Exercise brief
Say how many of the lines below include the word "Motion", and write nothing else.

Records for the task
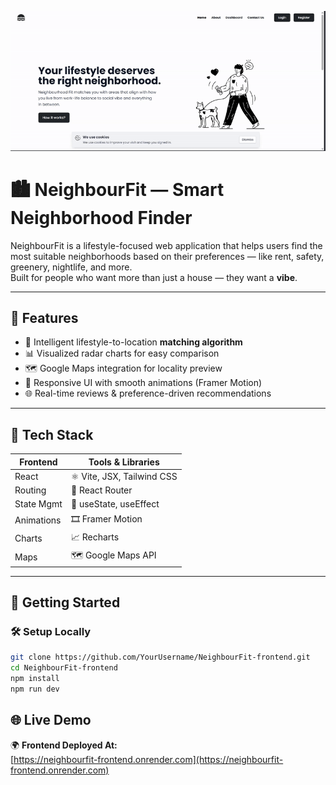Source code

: 

![App Demo](./src/assets/NeighbourFit.gif)
# 🏙️ NeighbourFit — Smart Neighborhood Finder

NeighbourFit is a lifestyle-focused web application that helps users find the most suitable neighborhoods based on their preferences — like rent, safety, greenery, nightlife, and more.  
Built for people who want more than just a house — they want a **vibe**.

---

## 🌟 Features

- 🧠 Intelligent lifestyle-to-location **matching algorithm**
- 📊 Visualized radar charts for easy comparison
- 🗺️ Google Maps integration for locality preview
- 📱 Responsive UI with smooth animations (Framer Motion)
- 🌐 Real-time reviews & preference-driven recommendations

---

## 🔧 Tech Stack

| Frontend  | Tools & Libraries           |
|-----------|-----------------------------|
| React     | ⚛️ Vite, JSX, Tailwind CSS  |
| Routing   | 🔁 React Router             |
| State Mgmt| 🧠 useState, useEffect      |
| Animations| 🎞️ Framer Motion           |
| Charts    | 📈 Recharts                 |
| Maps      | 🗺️ Google Maps API          |

---

## 🚀 Getting Started

### 🛠️ Setup Locally

```bash
git clone https://github.com/YourUsername/NeighbourFit-frontend.git
cd NeighbourFit-frontend
npm install
npm run dev
```

## 🌐 Live Demo

🌍 **Frontend Deployed At:**  
[https://neighbourfit-frontend.onrender.com](https://neighbourfit-frontend.onrender.com)
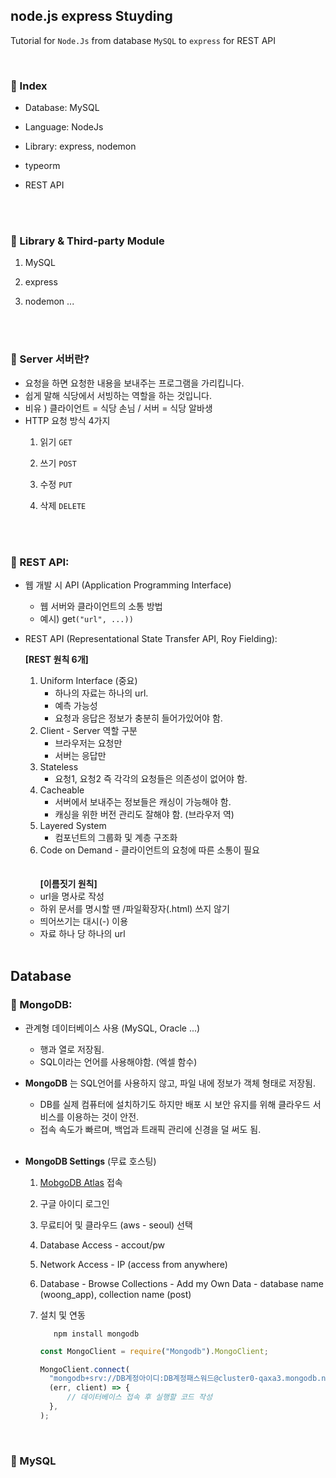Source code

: ## node.js express Stuyding

Tutorial for `Node.Js` from database `MySQL` to `express` for REST API

<br>

### 📌 Index
- Database: MySQL
- Language: NodeJs
- Library: express, nodemon 
- typeorm
- REST API

  <br>  
  <br>

### 📌 Library & Third-party Module

1. MySQL
2. express
3. nodemon
...

   <br>
   <br>

### 📌 Server 서버란?

- 요청을 하면 요청한 내용을 보내주는 프로그램을 가리킵니다.
- 쉽게 말해 식당에서 서빙하는 역할을 하는 것입니다.
- 비유 ) 클라이언트 = 식당 손님 / 서버 = 식당 알바생
- HTTP 요청 방식 4가지
  1.  읽기 `GET`
  2.  쓰기 `POST`
  3.  수정 `PUT`
  4.  삭제 `DELETE`

      <br>
      <br>

### 📌 REST API:

- 웹 개발 시 API (Application Programming Interface)

  - 웹 서버와 클라이언트의 소통 방법
  - 예시) get`("url", ...))`

- REST API (Representational State Transfer API, Roy Fielding):

  **[REST 원칙 6개]**

  1.  Uniform Interface (중요)
      - 하나의 자료는 하나의 url.
      - 예측 가능성
      - 요청과 응답은 정보가 충분히 들어가있어야 함.
  2.  Client - Server 역할 구분
      - 브라우저는 요청만
      - 서버는 응답만
  3.  Stateless
      - 요청1, 요청2 즉 각각의 요청들은 의존성이 없어야 함.
  4.  Cacheable
      - 서버에서 보내주는 정보들은 캐싱이 가능해야 함.
      - 캐싱을 위한 버전 관리도 잘해야 함. (브라우저 역)
  5.  Layered System
      - 컴포넌트의 그룹화 및 계층 구조화
  6.  Code on Demand - 클라이언트의 요청에 따른 소통이 필요  
      <br>
      <br>
      **[이름짓기 원칙]**

  - url을 명사로 작성
  - 하위 문서를 명시할 땐 /파일확장자(.html) 쓰지 않기
  - 띄어쓰기는 대시(-) 이용
  - 자료 하나 당 하나의 url
    <br>
    <br>

## Database

### 📌 MongoDB:

- 관계형 데이터베이스 사용 (MySQL, Oracle ...)
  - 행과 열로 저장됨.
  - SQL이라는 언어를 사용해야함. (엑셀 함수)
- **MongoDB** 는 SQL언어를 사용하지 않고, 파일 내에 정보가 객체 형태로 저장됨.

  - DB를 실제 컴퓨터에 설치하기도 하지만 배포 시 보안 유지를 위해 클라우드 서비스를 이용하는 것이 안전.
  - 접속 속도가 빠르며, 백업과 트래픽 관리에 신경을 덜 써도 됨.  
    <br>

- **MongoDB Settings** (무료 호스팅)

  1.  [MobgoDB Atlas](https://www.mongodb.com/cloud/atlas/lp/try2?https://www.mongodb.com/cloud/atlas/lp/try2-aterms&utm_source=google&utm_campaign=gs_apac_south_korea_search_core_brand_atlas_desktop&utm_term=mongodb%20atlas&utm_medium=cpc_paid_search&utm_ad=e&utm_ad_campaign_id=12212624365&adgroup=115749706543&gclid=CjwKCAjw3cSSBhBGEiwAVII0Z_VbB0FGyTHppv24KCVIr-Kn7ARePSG0yPsoPpFvJrOaZAznxERkahoCoKsQAvD_BwE) 접속
  2.  구글 아이디 로그인
  3.  무료티어 및 클라우드 (aws - seoul) 선택
  4.  Database Access - accout/pw
  5.  Network Access - IP (access from anywhere)
  6.  Database - Browse Collections - Add my Own Data - database name (woong_app), collection name (post)
  7.  설치 및 연동

      ```
         npm install mongodb
      ```

      ```javascript
      const MongoClient = require("Mongodb").MongoClient;

      MongoClient.connect(
      	"mongodb+srv://DB계정아이디:DB계정패스워드@cluster0-qaxa3.mongodb.net/데이터베이스이름?retryWrites=true&w=majority",
      	(err, client) => {
      		// 데이터베이스 접속 후 실행할 코드 작성
      	},
      );
      ```

<br>

### 📌 MySQL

Solution for this exercise
2